More than a week in the making, this post has proven–and continues to prove–almost impossible to write, which, in turn means that most of what I had originally intended to write has been jettisoned, perhaps to be picked up from the cutting floor sometime down the road. However, the starting point remains precisely where it would have a week ago, so perhaps I ought to begin there.
A bit more than a week ago I cleared the last remaining academic hurdle for my doctorate, defending my dissertation first thing Monday morning. This means that I am no longer ABD (all but dissertation) and now just ABB (all but bureaucracy). The dissertation defense should be–and was–something to be celebrated and I am more than a little relieved to have finished this process. Another post would and will go into reflections on the dissertation process because I believe that such introspection is not only good for me, but might be valuable to others going through the same process. And yet, without the immediate demands of the dissertation, the specter of the future has cast a pall over my sense of achievement.

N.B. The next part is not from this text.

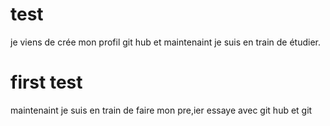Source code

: # test
je viens de crée mon profil git hub et maintenaint je suis en train de étudier.
# first test
maintenaint je suis en train de faire mon pre,ier essaye avec git hub et git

I entered and progressed through graduate school clear-eyed to the brutal employment statistics in higher education. I can see in my mind the trend lines for full-time employment, the rise of contingent faculty, and costs of higher education and in some ways this shaped my experience in graduate school; for instance, I came to University of Missouri precisely because my department offered funding for the MA. I also maintained that I was willing to work outside higher ed, should I not get a job teaching. At the same time, I thought “why not me?,” and so set about doing the sorts of things one does in graduate school in order to be competitive on the academic job market. I am not here to boast of my accomplishments and I made mistakes along the way, but I also think, inasmuch as I was able, I put together a competitive resume with a body of work that continues to grow.
Then I started applying for jobs. Suffice to say that it has not gone well.

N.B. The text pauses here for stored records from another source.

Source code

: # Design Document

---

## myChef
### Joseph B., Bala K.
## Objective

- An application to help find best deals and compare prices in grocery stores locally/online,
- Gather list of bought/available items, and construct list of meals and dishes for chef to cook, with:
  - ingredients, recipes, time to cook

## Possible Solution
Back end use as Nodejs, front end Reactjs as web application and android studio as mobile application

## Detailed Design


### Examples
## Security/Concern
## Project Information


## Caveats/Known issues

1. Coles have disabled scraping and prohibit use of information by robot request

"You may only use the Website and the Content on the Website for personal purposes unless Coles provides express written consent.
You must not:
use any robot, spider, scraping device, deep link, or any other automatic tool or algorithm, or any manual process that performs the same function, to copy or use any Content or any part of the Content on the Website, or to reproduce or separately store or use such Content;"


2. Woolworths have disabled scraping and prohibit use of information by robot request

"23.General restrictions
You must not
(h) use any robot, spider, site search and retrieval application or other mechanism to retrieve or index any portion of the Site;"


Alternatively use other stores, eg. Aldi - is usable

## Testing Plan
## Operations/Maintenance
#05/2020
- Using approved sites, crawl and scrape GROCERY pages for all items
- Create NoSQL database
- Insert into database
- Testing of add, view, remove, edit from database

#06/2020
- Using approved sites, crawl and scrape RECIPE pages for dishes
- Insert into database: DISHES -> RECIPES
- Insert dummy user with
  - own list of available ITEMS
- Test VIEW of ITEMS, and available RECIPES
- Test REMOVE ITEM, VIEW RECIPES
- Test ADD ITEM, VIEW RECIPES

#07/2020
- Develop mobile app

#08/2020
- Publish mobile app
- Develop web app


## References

I am under a month from graduation, once again facing an uncertain future and feeling stuck in neutral. On the one hand, I am still applying for teaching positions at colleges because this is still something I want to do with my life; on the other, though, it is a lot easier to be cavalier about resiliency on the job market when you’re not worried about how you’re going to eat next month.
I could lash out, casting blame for my current predicament. I could throw in the towel, abandon the dream of teaching at the college level. I could dig deep for resolve to keep on with the types of activities that would be attractive to a future academic employer.

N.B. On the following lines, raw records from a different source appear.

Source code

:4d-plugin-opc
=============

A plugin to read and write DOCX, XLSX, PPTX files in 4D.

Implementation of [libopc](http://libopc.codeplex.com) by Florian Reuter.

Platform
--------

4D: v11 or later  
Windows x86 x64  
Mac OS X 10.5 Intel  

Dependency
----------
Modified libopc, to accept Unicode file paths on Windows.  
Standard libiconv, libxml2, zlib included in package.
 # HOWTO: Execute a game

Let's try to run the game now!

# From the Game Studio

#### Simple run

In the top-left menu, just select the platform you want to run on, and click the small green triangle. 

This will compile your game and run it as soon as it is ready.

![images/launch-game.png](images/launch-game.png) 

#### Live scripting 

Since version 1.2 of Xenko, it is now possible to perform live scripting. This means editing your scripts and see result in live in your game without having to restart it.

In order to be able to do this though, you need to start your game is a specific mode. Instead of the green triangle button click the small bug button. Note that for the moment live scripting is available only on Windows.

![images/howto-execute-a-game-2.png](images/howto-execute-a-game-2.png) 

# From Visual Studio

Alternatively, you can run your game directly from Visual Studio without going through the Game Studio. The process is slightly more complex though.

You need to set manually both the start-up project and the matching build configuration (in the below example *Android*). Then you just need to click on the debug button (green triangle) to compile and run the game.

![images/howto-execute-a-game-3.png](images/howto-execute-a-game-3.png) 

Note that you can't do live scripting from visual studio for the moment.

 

I am closest to the last option, with a hearty dose of current responsibilities thrown in. At a time when I see other recent PhDs getting at least something of a respite from the grueling schedule that got them through, I gave myself just the rest of the day after my defense. The next day, I went to interview to teach one course next semester. The day after that I had a guest lecture, and the two after that were my usual teaching days. Between these obligations, I have been marking student papers (I received 80-ish) so I can get them back in a timely fashion, started revising my dissertation for submission, and continued applying for jobs. I have barely had a chance to read fiction, which has been main concession to relaxation in the past few years.
This is terrible self-care on my part. I should rest. I need to rest if I am going to do the quality of work that might lead to future success. I know this, and yet I can’t help but feel that I can’t afford to take the time off.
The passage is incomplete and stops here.